• Your instructions
In the data below, work out how many lines include the string "remember". Only the number should be given.

Segment Start: Available data

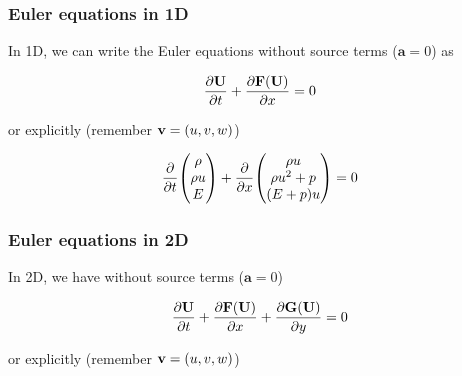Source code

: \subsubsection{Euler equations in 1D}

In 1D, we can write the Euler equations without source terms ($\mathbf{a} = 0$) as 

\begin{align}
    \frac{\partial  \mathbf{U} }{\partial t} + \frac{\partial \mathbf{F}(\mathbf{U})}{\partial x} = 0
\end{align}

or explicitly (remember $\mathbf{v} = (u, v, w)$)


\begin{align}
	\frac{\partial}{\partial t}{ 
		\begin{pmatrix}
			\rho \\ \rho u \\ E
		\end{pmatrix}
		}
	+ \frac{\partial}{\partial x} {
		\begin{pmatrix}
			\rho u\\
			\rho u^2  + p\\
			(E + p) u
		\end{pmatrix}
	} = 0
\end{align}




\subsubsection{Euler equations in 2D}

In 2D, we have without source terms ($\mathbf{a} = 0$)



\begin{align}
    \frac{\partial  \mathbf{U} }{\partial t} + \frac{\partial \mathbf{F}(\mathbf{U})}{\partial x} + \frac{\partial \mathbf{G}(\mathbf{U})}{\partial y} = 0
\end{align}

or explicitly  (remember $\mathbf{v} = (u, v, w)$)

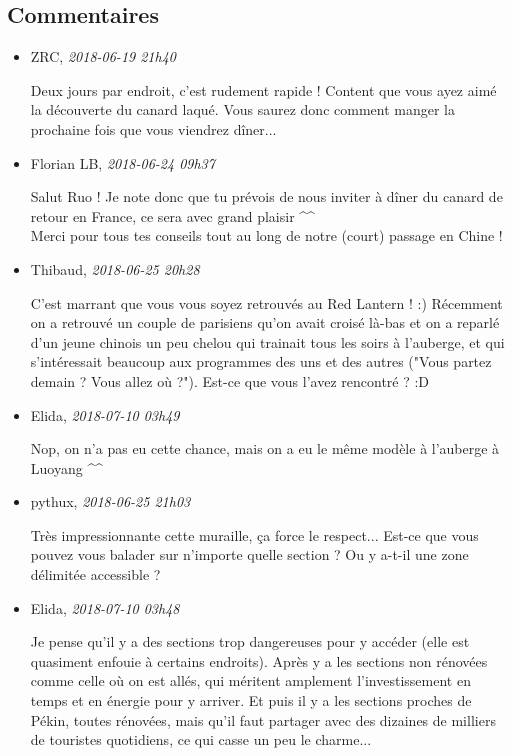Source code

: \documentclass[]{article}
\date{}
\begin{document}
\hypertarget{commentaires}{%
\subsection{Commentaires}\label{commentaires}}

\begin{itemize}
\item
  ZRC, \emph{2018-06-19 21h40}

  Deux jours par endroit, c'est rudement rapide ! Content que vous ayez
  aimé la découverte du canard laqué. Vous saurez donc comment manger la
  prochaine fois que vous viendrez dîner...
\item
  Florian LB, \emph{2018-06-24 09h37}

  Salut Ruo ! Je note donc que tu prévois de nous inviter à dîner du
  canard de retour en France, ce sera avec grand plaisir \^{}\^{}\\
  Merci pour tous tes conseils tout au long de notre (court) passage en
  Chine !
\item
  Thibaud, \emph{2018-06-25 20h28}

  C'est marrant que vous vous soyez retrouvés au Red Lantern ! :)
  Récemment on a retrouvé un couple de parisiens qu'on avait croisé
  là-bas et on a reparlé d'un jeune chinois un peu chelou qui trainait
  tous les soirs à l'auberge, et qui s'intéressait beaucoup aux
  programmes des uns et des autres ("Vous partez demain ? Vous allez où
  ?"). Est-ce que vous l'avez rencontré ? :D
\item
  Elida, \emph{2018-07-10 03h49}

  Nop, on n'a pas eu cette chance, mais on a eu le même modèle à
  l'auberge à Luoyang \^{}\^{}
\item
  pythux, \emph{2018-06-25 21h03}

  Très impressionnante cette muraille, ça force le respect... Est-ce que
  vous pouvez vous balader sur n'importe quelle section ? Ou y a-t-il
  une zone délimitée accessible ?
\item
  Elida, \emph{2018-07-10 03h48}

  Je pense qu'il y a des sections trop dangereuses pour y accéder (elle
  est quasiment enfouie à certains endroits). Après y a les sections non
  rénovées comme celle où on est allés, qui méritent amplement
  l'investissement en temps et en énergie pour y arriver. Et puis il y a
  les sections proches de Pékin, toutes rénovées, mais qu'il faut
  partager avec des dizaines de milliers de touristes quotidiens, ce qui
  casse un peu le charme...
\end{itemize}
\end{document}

Segment End: Available data
Segment Start: Available data

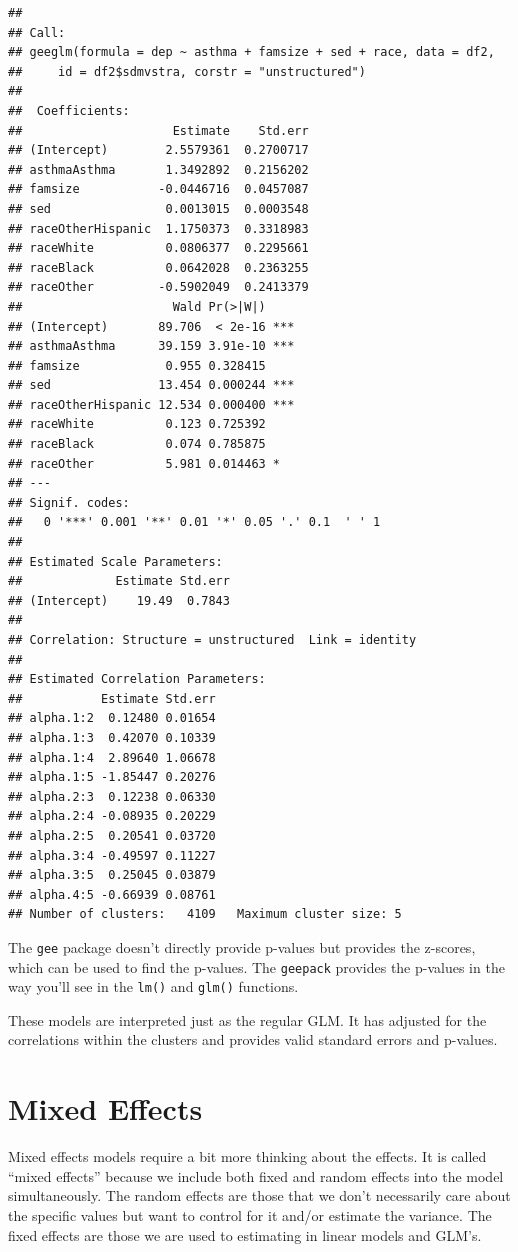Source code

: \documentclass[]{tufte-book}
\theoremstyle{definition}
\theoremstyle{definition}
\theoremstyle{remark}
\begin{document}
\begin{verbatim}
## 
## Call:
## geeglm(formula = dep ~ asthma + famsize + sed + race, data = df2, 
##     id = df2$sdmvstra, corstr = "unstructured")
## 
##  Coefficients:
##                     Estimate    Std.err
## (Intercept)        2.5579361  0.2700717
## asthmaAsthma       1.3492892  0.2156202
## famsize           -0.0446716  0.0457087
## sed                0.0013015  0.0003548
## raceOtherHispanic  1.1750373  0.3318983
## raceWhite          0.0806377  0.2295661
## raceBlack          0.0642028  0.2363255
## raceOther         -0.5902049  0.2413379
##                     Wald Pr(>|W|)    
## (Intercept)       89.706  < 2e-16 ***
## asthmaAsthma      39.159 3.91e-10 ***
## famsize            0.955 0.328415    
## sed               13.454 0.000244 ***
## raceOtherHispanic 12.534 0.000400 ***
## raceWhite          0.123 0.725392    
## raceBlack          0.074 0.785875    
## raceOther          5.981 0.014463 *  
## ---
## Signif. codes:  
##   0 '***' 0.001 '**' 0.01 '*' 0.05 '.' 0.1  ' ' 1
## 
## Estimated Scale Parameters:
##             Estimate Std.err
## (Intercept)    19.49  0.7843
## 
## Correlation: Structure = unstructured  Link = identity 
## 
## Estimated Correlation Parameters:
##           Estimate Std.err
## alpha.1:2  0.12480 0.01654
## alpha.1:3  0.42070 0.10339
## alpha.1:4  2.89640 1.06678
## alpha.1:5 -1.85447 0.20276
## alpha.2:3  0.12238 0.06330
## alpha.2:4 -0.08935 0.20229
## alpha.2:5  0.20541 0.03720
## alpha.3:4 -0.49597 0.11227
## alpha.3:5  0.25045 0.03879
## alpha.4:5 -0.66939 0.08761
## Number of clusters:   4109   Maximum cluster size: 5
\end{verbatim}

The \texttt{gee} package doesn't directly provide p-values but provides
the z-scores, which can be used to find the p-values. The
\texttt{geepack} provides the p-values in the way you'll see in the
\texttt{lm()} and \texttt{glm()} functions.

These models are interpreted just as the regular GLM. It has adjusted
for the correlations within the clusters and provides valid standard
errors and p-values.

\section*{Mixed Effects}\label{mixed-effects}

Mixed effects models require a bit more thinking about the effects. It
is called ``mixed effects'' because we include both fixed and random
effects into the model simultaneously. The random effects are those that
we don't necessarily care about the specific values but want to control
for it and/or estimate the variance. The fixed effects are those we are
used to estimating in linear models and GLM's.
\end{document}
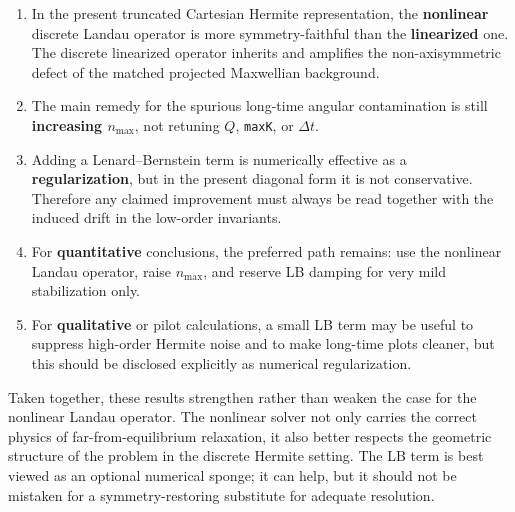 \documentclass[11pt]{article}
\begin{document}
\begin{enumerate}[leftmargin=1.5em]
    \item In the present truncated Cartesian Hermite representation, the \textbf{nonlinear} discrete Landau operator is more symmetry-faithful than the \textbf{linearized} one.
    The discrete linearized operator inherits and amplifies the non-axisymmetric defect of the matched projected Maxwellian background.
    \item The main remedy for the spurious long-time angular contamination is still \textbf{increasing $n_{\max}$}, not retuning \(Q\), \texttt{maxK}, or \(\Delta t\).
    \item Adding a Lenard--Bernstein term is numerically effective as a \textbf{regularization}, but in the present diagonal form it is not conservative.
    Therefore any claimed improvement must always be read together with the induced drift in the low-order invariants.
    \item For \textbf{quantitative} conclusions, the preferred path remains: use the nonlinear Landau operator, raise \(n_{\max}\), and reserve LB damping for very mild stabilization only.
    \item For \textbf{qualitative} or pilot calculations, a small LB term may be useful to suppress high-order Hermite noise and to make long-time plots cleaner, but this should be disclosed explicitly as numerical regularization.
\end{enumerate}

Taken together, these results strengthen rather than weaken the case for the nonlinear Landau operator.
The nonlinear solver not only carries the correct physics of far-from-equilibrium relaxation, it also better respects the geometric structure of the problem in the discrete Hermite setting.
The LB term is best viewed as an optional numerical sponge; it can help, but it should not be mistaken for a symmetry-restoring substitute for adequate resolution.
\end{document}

Segment End: Available data

• Task result
2